Ruinas circulares, el callejón sin salida del régimen cubano
Hoy en día, muchos se interrogan cómo, pese a evidencias macizas, y el panorama extremadamente lúgubre que vive, la elite post-Castro se empecine en un terraplanismo tan fuera de época.
FOTO: AGENCIAUNO
Que la Cuba de hoy sea calificada de fósil de la Guerra Fría, nadie podría cuestionar seriamente. La discusión va más bien por el lado de cómo caracterizar el ciclo díaz-canelista que vive la isla. ¿Está la nueva elite concentrada en manejar una administración seria de la agonía, para adaptarse al desenlace?, ¿o está en una búsqueda desesperada por encontrar nuevos rumbos, cualquiera que éstos sean?, ¿o simplemente la nomenklatura ha devenido en una casta gobernante dedicada a expoliar de manera desenfrenada lo poco que queda?

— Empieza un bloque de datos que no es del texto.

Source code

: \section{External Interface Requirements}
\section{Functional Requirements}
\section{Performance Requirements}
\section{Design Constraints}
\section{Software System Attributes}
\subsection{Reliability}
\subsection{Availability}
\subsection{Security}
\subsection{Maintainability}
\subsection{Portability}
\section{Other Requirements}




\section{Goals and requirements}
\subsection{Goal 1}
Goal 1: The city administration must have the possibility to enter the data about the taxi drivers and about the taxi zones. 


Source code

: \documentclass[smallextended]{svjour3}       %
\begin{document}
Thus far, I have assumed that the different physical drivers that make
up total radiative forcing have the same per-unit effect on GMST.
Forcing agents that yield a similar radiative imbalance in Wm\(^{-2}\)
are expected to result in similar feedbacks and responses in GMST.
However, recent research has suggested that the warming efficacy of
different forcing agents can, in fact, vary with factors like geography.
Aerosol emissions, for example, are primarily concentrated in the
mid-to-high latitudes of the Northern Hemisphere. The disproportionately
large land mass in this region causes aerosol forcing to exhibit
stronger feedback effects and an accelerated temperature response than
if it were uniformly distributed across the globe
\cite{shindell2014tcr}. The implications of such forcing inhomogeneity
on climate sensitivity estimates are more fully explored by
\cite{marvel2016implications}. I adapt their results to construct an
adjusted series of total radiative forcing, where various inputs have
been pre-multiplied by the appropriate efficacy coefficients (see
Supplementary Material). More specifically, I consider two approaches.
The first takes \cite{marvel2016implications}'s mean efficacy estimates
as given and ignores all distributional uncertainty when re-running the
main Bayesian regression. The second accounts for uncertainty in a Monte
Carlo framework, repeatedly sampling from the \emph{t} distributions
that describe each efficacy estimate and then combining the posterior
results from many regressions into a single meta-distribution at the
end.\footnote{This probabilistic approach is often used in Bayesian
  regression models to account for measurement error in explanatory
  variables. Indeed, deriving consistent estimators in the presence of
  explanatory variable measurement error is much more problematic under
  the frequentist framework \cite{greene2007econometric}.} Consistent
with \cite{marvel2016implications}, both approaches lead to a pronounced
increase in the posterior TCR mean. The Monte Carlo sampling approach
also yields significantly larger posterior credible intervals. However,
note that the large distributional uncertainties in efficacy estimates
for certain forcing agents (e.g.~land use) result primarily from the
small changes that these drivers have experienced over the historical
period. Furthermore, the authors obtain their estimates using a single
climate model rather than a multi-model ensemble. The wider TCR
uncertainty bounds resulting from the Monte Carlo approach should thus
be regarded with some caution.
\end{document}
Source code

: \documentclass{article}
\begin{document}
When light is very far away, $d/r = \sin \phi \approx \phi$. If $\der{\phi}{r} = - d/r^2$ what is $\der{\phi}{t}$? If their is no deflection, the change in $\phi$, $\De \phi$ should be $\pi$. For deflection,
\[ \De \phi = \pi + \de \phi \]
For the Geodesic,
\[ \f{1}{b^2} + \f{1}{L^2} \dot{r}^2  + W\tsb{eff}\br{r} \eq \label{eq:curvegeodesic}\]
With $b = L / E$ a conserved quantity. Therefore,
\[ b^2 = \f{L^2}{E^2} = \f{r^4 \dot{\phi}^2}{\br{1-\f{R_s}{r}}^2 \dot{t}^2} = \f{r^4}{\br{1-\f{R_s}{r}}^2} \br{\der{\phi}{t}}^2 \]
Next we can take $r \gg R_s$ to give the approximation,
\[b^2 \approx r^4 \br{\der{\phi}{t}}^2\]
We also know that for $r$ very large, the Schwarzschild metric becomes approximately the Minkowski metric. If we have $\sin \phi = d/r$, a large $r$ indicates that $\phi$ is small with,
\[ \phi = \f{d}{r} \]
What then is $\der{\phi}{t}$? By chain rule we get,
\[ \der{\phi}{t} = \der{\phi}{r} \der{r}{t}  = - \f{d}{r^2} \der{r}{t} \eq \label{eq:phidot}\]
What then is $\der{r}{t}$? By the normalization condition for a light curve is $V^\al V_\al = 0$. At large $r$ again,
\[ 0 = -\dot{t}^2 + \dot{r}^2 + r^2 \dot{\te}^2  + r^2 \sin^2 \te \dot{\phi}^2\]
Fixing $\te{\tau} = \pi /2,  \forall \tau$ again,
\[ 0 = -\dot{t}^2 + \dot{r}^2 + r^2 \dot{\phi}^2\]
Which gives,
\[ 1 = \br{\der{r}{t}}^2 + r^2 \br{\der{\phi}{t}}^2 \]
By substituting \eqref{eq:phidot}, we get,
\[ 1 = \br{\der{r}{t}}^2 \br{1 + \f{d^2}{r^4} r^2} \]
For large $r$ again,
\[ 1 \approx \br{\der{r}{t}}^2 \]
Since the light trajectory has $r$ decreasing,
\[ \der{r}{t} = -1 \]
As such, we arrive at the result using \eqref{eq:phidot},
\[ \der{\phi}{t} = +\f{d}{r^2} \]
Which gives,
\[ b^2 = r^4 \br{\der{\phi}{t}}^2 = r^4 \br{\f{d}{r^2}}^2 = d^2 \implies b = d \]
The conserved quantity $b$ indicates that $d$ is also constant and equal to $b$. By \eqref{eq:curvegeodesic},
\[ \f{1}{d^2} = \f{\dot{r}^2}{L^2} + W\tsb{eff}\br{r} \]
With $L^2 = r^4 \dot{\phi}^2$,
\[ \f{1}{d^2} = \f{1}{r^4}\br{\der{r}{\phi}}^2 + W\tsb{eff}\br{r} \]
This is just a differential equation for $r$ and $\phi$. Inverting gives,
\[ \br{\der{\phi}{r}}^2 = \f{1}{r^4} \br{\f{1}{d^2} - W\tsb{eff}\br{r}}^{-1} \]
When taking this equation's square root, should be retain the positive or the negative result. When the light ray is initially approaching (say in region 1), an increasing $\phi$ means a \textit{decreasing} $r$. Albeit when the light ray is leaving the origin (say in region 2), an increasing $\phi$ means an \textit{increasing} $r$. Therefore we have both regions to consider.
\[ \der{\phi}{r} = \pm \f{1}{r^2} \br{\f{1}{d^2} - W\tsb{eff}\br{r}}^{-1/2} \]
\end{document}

A dos años de las revueltas pacíficas, el régimen cubano bien podría ser graficado con el título del famoso cuento corto de Jorge Luis Borges ‘Ruinas Circulares’, escrito allá por 1940 y que relata la historia de un hombre gris intentando crear otro hombre a través del sueño. Díaz-Canel ha demostrado ser sólo eso. Un hombre gris, soñando qué hacer con una utopía irrealizable.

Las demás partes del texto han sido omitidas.